START Provided data
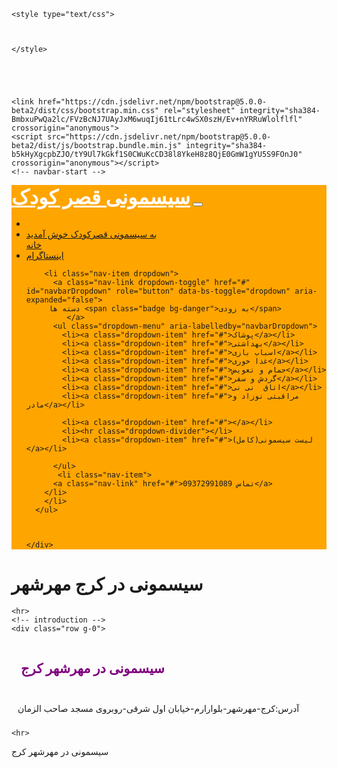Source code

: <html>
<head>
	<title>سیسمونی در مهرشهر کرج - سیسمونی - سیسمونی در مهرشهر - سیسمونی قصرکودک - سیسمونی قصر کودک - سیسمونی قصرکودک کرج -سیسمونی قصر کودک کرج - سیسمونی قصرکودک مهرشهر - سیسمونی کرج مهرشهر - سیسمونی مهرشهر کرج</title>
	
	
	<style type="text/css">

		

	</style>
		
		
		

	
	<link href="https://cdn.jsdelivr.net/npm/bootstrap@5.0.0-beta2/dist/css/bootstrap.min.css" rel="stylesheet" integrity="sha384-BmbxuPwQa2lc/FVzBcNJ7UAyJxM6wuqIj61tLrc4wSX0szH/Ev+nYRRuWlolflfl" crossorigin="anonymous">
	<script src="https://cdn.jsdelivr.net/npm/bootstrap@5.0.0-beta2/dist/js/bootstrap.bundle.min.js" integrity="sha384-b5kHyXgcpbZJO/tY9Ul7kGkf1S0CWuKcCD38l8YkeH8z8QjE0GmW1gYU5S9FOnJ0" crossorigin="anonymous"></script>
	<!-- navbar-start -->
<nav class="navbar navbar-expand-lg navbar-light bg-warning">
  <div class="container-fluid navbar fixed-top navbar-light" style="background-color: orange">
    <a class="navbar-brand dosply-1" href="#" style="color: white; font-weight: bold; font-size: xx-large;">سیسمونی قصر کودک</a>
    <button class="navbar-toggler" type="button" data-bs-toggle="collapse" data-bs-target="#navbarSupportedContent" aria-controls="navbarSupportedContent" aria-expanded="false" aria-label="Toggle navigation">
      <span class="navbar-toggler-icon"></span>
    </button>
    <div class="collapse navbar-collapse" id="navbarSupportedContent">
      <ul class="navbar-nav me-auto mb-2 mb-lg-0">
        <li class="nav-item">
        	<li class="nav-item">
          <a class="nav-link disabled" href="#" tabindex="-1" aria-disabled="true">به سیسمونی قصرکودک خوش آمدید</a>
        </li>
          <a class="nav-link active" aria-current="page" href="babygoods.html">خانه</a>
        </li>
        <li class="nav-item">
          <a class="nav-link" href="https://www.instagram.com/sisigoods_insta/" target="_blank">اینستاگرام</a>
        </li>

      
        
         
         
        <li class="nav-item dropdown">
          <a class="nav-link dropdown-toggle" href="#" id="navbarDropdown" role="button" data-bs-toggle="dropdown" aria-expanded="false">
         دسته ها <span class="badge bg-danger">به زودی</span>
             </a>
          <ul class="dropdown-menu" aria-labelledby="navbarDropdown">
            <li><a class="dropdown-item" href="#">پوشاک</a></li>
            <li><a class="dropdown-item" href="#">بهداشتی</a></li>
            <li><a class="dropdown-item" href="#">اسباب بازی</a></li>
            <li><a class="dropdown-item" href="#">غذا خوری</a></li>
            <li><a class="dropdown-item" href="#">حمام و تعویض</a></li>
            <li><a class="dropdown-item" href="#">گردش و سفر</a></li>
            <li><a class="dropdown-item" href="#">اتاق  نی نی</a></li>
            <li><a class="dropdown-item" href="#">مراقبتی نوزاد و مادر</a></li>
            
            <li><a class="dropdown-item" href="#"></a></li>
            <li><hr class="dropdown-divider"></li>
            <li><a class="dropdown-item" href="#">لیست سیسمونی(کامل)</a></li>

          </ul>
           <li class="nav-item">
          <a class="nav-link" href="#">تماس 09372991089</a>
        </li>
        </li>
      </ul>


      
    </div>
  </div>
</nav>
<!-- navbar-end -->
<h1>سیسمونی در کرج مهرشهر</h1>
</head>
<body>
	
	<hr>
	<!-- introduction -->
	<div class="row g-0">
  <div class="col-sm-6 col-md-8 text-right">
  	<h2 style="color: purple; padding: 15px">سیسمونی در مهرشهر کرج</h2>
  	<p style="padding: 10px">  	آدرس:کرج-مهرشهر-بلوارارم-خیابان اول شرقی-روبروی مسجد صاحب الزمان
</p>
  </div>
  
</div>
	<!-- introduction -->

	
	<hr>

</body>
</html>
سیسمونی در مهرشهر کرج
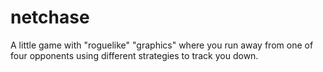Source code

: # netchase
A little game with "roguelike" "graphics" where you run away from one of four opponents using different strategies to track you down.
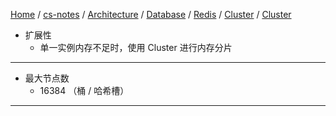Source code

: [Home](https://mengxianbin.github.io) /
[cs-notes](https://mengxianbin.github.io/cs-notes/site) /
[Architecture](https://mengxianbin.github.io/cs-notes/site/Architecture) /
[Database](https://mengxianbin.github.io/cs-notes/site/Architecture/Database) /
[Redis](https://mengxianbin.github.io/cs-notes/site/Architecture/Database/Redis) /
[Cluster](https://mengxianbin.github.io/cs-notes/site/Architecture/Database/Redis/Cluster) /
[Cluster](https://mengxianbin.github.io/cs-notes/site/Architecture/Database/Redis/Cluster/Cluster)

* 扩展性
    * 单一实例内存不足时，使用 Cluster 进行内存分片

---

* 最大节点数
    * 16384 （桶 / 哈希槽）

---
END Provided data
START Provided data
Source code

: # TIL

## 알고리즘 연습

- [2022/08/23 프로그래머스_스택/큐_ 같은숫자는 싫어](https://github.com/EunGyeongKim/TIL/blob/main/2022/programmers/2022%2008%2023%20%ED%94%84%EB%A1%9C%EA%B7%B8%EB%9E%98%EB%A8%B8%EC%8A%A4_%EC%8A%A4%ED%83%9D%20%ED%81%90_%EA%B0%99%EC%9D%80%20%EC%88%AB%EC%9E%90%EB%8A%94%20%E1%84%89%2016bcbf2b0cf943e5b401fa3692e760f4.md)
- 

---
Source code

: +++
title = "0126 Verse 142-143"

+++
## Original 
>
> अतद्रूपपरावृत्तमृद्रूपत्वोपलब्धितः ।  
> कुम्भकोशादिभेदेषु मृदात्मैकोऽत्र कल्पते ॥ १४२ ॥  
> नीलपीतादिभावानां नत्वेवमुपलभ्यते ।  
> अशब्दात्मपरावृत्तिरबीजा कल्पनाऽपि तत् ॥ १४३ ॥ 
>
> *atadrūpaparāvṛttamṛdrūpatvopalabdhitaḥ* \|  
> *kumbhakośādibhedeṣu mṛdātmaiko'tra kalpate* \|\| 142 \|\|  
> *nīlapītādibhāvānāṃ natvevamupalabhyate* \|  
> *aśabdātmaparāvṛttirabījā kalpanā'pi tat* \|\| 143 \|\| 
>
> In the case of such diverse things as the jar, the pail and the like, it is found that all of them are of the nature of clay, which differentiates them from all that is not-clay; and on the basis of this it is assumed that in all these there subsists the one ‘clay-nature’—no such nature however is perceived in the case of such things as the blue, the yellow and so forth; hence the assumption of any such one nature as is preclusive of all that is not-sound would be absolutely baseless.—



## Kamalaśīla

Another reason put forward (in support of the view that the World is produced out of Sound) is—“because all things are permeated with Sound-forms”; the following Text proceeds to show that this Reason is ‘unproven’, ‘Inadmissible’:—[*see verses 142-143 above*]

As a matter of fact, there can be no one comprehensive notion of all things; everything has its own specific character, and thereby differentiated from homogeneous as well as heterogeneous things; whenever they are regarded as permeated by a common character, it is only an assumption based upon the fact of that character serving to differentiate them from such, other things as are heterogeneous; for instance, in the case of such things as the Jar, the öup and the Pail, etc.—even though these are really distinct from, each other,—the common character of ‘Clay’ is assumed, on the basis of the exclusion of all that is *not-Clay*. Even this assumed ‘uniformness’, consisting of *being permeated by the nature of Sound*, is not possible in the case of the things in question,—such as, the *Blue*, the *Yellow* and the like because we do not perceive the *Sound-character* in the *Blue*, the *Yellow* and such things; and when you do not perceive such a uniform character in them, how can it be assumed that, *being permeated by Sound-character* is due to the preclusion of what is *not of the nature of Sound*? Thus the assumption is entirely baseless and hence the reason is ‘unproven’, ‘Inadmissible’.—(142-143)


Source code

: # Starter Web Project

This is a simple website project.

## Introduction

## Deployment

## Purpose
END Provided data
• What is being asked:
Which of the lines above mention the word "button"? Pull those lines out.

• Task solution:
    <button class="navbar-toggler" type="button" data-bs-toggle="collapse" data-bs-target="#navbarSupportedContent" aria-controls="navbarSupportedContent" aria-expanded="false" aria-label="Toggle navigation">
    </button>
          <a class="nav-link dropdown-toggle" href="#" id="navbarDropdown" role="button" data-bs-toggle="dropdown" aria-expanded="false">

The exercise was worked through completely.